殽旅重叠,侯鯖杂陈,羹汤百味,蔬蓏错列,无一不足,无一不有。
刘彻看着这色香味俱全的诸多膳食,虽不是吃饭点,但还真觉得有些饿了。
他端坐在食案前,先用了一碗牛肉茭白羹,又就着竹荪乌鸡汤连用了三张髓饼②,犹觉才四五分饱,看食案上有道雁肉芹菜似是不错,便又就着用了两碗菰米③饭,最后蘸着黄芥末④汁,把一盘鲜嫩甘甜的鱼脍⑤风卷残云掉,方才满足地搁下了手中的紫檀象牙镶玉银头箸。
可抬头望一眼外面,怎么还是无穷无尽的黑夜啊?
仿佛,仿佛怎么也等不到天亮一般。
刘彻四下环顾,找到了膳厅中的计时铜漏。
他定睛一看,寅时三刻。
他按捺住想要叹气的心,复又转回里殿外间,吩咐宫人把东面的锦牖支开,这样天色一亮,他便先于云雀而知了。
怎么打发剩下的时间呢?
他最多也就能提前半个时辰去沧池吧。
要不然,干等太久,也很傻的。
好容易今天不用念书习武,但他想了想,还是命人抬了张嵌螺钿屑黑漆书案到半敞的东窗下,然后翻开了《谷梁传》,先温习了一遍近来刚学过的,然后默然诵读新篇。

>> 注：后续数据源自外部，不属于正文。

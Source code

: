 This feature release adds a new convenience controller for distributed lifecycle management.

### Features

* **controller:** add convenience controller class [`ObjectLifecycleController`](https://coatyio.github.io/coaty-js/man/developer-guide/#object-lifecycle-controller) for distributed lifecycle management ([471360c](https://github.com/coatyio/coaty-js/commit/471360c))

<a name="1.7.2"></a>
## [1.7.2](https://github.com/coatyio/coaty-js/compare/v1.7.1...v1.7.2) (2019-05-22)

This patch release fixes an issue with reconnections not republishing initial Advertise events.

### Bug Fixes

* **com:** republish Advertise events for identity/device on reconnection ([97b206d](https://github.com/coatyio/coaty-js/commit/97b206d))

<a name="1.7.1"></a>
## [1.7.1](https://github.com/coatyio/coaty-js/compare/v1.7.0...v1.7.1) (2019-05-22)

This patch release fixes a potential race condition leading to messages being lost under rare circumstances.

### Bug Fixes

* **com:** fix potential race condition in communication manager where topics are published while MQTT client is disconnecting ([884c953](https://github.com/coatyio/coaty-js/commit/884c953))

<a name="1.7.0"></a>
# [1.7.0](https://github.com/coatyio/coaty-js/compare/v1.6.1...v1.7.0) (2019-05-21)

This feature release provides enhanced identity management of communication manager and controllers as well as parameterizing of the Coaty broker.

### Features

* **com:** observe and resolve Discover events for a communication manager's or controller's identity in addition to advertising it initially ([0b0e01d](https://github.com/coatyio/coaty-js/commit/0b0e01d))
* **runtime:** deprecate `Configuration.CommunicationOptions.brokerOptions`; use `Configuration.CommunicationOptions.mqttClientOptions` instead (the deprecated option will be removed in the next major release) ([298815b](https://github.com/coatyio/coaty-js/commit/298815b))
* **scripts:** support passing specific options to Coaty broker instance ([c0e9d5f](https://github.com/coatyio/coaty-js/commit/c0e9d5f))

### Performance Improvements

略显清寒的秋风,一倾而入,拂上他的鬓角,落在他的肩头,而风上是闪烁流转的晓星⑥。
一卷书罢,再抬头望天。
天终于要亮了。
昏翳模糊的苍穹,裂开了一丝微不足道的缝隙,淡薄的天蓝色漾出来了。
刘彻一发现这个,便再也读不进去书了。
他扔下手中帛书,俯在窗边,头一次仔细而完整地见证了一次天亮。
远远近近,深深浅浅地在破晓。
原来天地初醒时,仿佛也才睡醒一般,不大有精气神。
但等四下的景致逐渐分明了,等檐下高悬的宫灯逐渐失去了原有的作用了,朝气便蓬勃了起来。
晨光攻城掠地,所向披靡。
转瞬间,万物清澈,朝阳乍现。
那金灿灿,黄澄澄的光线,照在他脸上,身上,让他整个人都有种要融化进阳光中的错觉。
他凫趋雀跃地转过身来,哪还管什么只提前半个时辰去的事,大步流星地就往外走,边走边吩咐:“赶紧给孤备车,孤要去沧池。”
好在春陀昨天便猜到了皇太子殿下今天会有各种突发情况,早在他用平旦食时,便出去吩咐妥当了。
因此,还真能让皇太子殿下说走就走,一刻都不耽误。
刘彻对此大为舒心,甚是满意,赞许地看了春陀好几眼。
春陀被看得心花怒放,自觉他的快乐已经超过了要去同未婚妻会面的皇太子殿下了。
嗯——
虽然春陀时常自觉错误,但很不幸,这次他自觉地非常正确。
今天,注定是皇太子刘彻有生以来最难过的一天。
因为,他心心念念了好几天的阿娇姊非但不赴约,还再也不是从前那个会为他跨生越死,至死不渝的陈阿娇了。
是的。
皇太子殿下刚情窦初开,便要惨遭失恋了。
只可惜,在所有的悲剧到来之前,我们都是一无所知的,甚至还觉得岁月静好,并将更好。
比如,得到不过是喜欢那个歌姬歌喉回复的陈阿娇。
再比如,兴冲冲地登上朱轮青盖的安车,赶赴期待了好几天会面的刘彻。